Adherence rates are important. They point to the ability of people to take their medication and improve or maintain their health. As we have seen poor adherence rates are by and large driven by the high cost of prescription drugs. The more drugs cost, the less often or less regularly people are to take them. That’s a major potential health hazard and for the public a potentially large bill, if the person ends up in hospital. Not surprisingly good adherence rates are linked to drug affordability.

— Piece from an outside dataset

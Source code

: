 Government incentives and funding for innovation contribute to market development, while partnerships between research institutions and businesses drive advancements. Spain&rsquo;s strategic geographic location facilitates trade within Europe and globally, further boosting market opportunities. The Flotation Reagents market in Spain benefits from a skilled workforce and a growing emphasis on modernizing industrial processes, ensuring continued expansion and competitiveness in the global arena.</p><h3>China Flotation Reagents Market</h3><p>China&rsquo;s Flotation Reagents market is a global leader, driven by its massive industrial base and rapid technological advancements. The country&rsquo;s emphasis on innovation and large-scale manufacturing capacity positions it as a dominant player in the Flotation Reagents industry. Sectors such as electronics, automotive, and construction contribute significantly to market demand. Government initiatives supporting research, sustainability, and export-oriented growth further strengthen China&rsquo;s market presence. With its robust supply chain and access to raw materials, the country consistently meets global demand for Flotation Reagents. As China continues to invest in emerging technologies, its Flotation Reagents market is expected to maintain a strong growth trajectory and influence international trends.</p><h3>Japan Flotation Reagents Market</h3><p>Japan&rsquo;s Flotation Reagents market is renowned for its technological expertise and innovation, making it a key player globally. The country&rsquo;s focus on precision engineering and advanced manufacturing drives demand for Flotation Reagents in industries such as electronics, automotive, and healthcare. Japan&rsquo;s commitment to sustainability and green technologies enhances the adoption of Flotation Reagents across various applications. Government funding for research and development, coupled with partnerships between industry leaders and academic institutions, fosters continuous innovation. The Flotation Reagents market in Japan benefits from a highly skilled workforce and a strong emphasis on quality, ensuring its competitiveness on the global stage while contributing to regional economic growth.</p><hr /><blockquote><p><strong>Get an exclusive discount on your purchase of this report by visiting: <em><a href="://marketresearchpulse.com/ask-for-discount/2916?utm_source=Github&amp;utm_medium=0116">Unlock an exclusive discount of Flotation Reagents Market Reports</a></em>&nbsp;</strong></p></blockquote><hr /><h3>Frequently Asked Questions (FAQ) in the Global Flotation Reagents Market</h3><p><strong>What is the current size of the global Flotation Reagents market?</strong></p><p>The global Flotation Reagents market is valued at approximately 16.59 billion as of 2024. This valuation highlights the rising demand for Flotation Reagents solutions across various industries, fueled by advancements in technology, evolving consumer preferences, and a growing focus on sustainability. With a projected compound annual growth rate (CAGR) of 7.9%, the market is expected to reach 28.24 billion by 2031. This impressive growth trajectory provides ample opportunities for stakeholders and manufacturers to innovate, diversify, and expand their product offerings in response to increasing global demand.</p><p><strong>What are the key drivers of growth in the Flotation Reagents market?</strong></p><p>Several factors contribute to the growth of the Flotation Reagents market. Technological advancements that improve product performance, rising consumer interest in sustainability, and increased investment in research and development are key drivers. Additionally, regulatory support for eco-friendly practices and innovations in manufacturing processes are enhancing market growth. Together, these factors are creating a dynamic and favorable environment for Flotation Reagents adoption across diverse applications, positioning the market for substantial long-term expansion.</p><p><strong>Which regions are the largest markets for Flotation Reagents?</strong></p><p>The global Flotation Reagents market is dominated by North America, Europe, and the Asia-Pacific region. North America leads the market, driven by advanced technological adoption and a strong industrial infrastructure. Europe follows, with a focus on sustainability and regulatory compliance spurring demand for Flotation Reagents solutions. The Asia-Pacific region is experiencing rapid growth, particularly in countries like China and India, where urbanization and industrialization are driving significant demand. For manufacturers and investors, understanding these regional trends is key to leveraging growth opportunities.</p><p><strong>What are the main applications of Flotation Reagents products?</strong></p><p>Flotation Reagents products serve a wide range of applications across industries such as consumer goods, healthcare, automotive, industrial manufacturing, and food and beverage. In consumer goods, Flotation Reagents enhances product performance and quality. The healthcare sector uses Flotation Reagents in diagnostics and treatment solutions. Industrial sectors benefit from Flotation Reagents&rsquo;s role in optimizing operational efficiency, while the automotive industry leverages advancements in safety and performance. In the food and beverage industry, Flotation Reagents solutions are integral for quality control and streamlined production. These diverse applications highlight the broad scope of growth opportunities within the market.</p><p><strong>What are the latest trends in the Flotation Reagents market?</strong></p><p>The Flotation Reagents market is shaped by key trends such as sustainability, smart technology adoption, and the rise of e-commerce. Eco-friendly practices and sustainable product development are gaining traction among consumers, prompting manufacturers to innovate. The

Prescription Drugs are priced outrageously in the US. That’s because the US doesn’t impose any limit on them, either through negotiation or regulation. It doesn’t have to be this way. The time has come, and many American consumers would agree, for the present situation to be disrupted in some way. So what can be done to put downward pressure on pharmaceutical prices? Here are some ideas:
- Permit personal importation from tier 1 countries like Canada, UK, New Zealand, Australia and others.
- Permit Medicare to use its buying power to negotiate better drug prices.
- State Medicaid programs could band together to set up large medication buying blocks, using their higher populations to get better deals.
- Set maximum price levels (unpopular) for similar brand name drugs. There are drugs in some categories that do the same thing but have different prices, why should these brands charge different prices for no different results?
- Forbid PBMs and Insurers from contractually forbidding pharmacists from telling patients if their drugs can be purchased for less in some way.
- Force greater transparency in agreements between PBMs and Insurers or abolish PBMs altogether.